El populismo es enemigo del pluralismo y, por ende, de la democracia liberal. Imponer un supuesto de uniformidad a una realidad diversa en esencia no sólo distorsiona los hechos, sino que también eleva los rasgos de ciertos grupos sociales sobre los de otros.

En la medida en que esto ocurre, el populismo se convierte en una amenaza para la democracia, pues ignora el imperativo de que es necesario acordar términos justos para que podamos vivir juntos como ciudadanos libres, en equidad y, a la vez, de naturaleza diversa.

Tendencia antagonizante del populismo

Más allá de lo que haya resultado posible en las repúblicas clásicas, ninguna forma de política identitaria puede servir como base para la democracia moderna, que depende de la protección del pluralismo.

También contrafactual es la proposición que estima a la gente como uniformemente virtuosa. No lo es, por supuesto. Los movimientos políticos basados ​​en esta premisa desembocan en duelo de manera inevitable, pero no antes de que la decepción dé paso a la búsqueda violenta de enemigos ocultos.

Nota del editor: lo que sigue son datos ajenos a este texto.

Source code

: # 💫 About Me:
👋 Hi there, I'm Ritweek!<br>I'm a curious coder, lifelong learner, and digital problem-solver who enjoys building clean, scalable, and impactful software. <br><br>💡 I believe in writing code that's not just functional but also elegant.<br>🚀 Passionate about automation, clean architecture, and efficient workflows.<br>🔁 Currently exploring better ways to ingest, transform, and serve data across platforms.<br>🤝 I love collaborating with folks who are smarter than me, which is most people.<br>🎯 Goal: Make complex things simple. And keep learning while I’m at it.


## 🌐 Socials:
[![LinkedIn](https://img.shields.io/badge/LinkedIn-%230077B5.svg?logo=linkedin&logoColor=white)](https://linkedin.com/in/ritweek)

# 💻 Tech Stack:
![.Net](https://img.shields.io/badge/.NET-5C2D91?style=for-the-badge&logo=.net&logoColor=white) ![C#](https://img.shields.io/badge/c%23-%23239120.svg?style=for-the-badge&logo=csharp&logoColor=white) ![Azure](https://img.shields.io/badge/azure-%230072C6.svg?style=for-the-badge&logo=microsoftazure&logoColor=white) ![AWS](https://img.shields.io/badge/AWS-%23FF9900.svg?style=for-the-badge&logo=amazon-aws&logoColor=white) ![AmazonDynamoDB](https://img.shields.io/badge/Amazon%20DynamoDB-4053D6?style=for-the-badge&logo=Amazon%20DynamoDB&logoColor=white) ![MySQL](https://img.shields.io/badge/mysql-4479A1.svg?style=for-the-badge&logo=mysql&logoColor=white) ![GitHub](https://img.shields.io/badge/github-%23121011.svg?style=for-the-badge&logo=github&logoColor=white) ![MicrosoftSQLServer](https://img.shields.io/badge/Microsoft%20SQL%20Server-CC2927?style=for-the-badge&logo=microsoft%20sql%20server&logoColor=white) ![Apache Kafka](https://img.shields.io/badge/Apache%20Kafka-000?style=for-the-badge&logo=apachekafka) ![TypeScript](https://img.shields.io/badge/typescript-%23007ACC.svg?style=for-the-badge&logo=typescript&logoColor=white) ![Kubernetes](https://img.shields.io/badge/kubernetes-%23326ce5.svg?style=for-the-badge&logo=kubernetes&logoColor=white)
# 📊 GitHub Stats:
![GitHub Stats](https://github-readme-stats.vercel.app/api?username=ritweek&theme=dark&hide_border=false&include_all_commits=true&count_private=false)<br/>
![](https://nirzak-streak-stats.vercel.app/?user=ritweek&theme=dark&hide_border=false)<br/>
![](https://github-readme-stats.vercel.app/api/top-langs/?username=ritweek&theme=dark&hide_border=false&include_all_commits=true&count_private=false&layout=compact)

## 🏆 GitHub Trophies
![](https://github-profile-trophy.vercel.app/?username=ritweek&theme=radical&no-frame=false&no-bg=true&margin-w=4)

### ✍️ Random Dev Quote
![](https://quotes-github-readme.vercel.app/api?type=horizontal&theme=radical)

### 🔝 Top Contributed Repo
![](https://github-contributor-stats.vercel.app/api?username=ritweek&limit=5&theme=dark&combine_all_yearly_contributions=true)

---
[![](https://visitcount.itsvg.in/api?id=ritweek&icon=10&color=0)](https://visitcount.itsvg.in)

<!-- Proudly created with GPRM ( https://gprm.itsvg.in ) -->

Los líderes populistas atacan a los "enemigos del pueblo" en términos moralistas, como corruptos, egoístas y dados a conspirar contra los ciudadanos comunes, a menudo en colaboración con actores extranjeros. El populismo solicita un combate constante contra estos enemigos y las fuerzas que representan.

Como resultado, asumir el monopolio de la virtud por parte del pueblo socava la práctica democrática.

Tomar decisiones en circunstancias de diversidad generalmente requiere de compromisos, aunque no siempre convengan. Sin embargo, si un grupo o partido cree que cualquier oposición encarna el mal, se hace probable que sus miembros los desprecien como concesiones deshonrosas a las fuerzas de la oscuridad.

En resumen, el populismo sumerge a las sociedades democráticas en una serie interminable de conflictos moralizados; amenaza los derechos de las minorías; y les permite a los líderes dominantes desmantelar los puestos de control en el camino hacia la autocracia.